Reading this book was like listening to the bagpipes. It’s OK for a bit. But then the droning goes on and on and you just want it to be over.
After being disappointed with the much-lauded Conversations with Friends, I thought I’d give Sally Rooney a second chance. After all, Normal People is one of the most talked-about books at the moment. In 2018 it won the Costa Novel Award and it was Waterstones’ Book of the Year. So I gave it a try. And did I like it? No. I don’t understand what the hype is about.
I admit that this is a more accomplished novel than her debut. I thought it was interesting until a third of the way through, when I was struck by the dreaded ‘how many more pages to go?’ disease. The pattern throughout the story – the two protagonists getting together, drifting apart, getting together, etc – became repetitive. There’s barely a plot. Basically the narrative follows Connell and Marianne, two students in an Irish small town who then go on to university in Dublin. They are opposites but they’re attracted to each other without admitting they want to be together as a couple. And they have various annoying friends.

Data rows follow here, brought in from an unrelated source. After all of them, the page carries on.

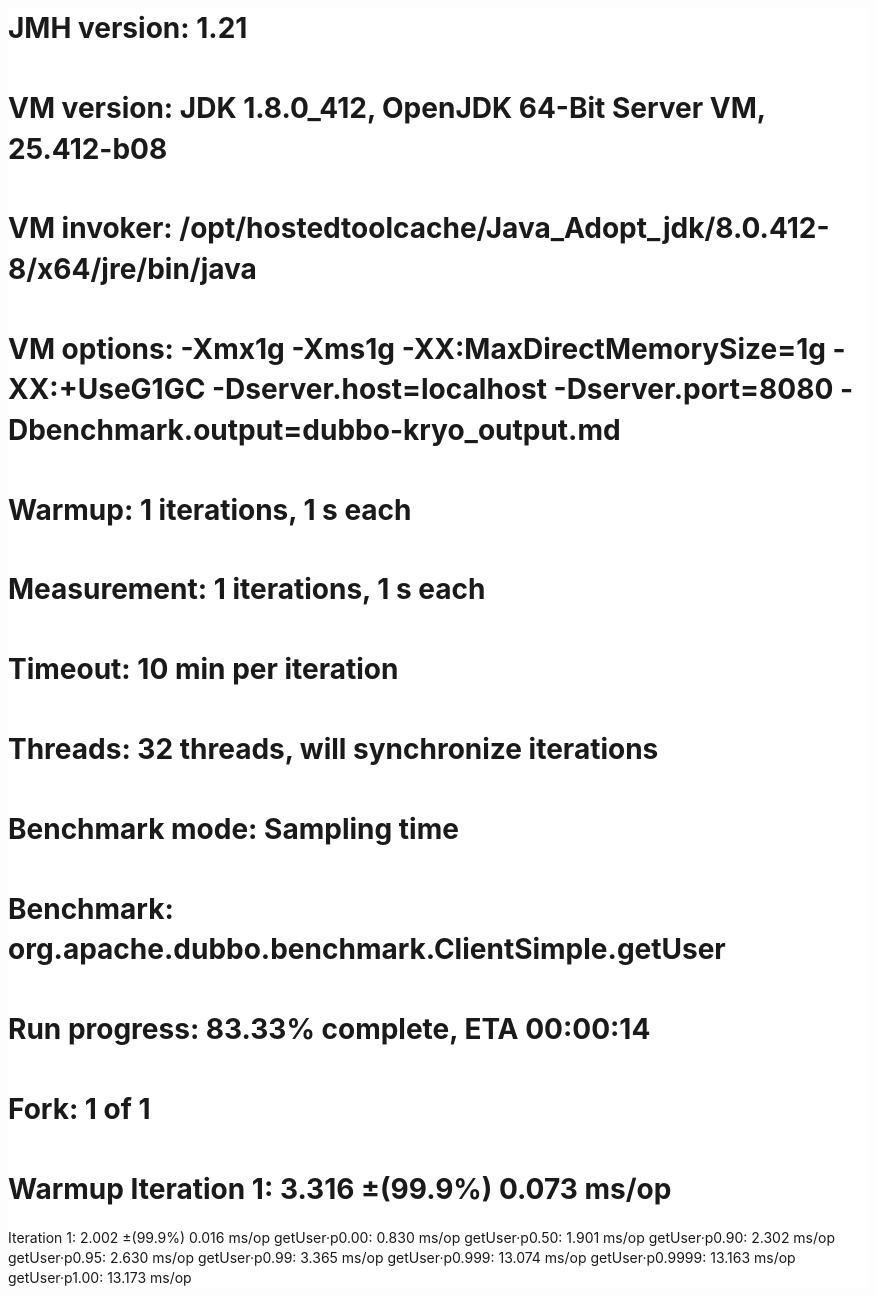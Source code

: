 
# JMH version: 1.21
# VM version: JDK 1.8.0_412, OpenJDK 64-Bit Server VM, 25.412-b08
# VM invoker: /opt/hostedtoolcache/Java_Adopt_jdk/8.0.412-8/x64/jre/bin/java
# VM options: -Xmx1g -Xms1g -XX:MaxDirectMemorySize=1g -XX:+UseG1GC -Dserver.host=localhost -Dserver.port=8080 -Dbenchmark.output=dubbo-kryo_output.md
# Warmup: 1 iterations, 1 s each
# Measurement: 1 iterations, 1 s each
# Timeout: 10 min per iteration
# Threads: 32 threads, will synchronize iterations
# Benchmark mode: Sampling time
# Benchmark: org.apache.dubbo.benchmark.ClientSimple.getUser

# Run progress: 83.33% complete, ETA 00:00:14
# Fork: 1 of 1
# Warmup Iteration   1: 3.316 ±(99.9%) 0.073 ms/op
Iteration   1: 2.002 ±(99.9%) 0.016 ms/op
                 getUser·p0.00:   0.830 ms/op
                 getUser·p0.50:   1.901 ms/op
                 getUser·p0.90:   2.302 ms/op
                 getUser·p0.95:   2.630 ms/op
                 getUser·p0.99:   3.365 ms/op
                 getUser·p0.999:  13.074 ms/op
                 getUser·p0.9999: 13.163 ms/op
                 getUser·p1.00:   13.173 ms/op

Again, I was frustrated by the lack of speech marks. It creates more work for the reader to separate out the dialogue from the rest of the text, to no apparent purpose. The story didn’t feel like fiction to me; it felt like fragments of the author’s experience as a student, or the experiences of people she knew, shuffled into a book. There were under 300 pages (which is shorter than an average novel these days) but I still struggled to get through it. I just didn’t care about the characters, either. They seemed flat and undeveloped. The more I think about this book, the more puzzled I become. I can’t see anything special in it. There isn’t even much to like. I’ll definitely not be reading any more by this author.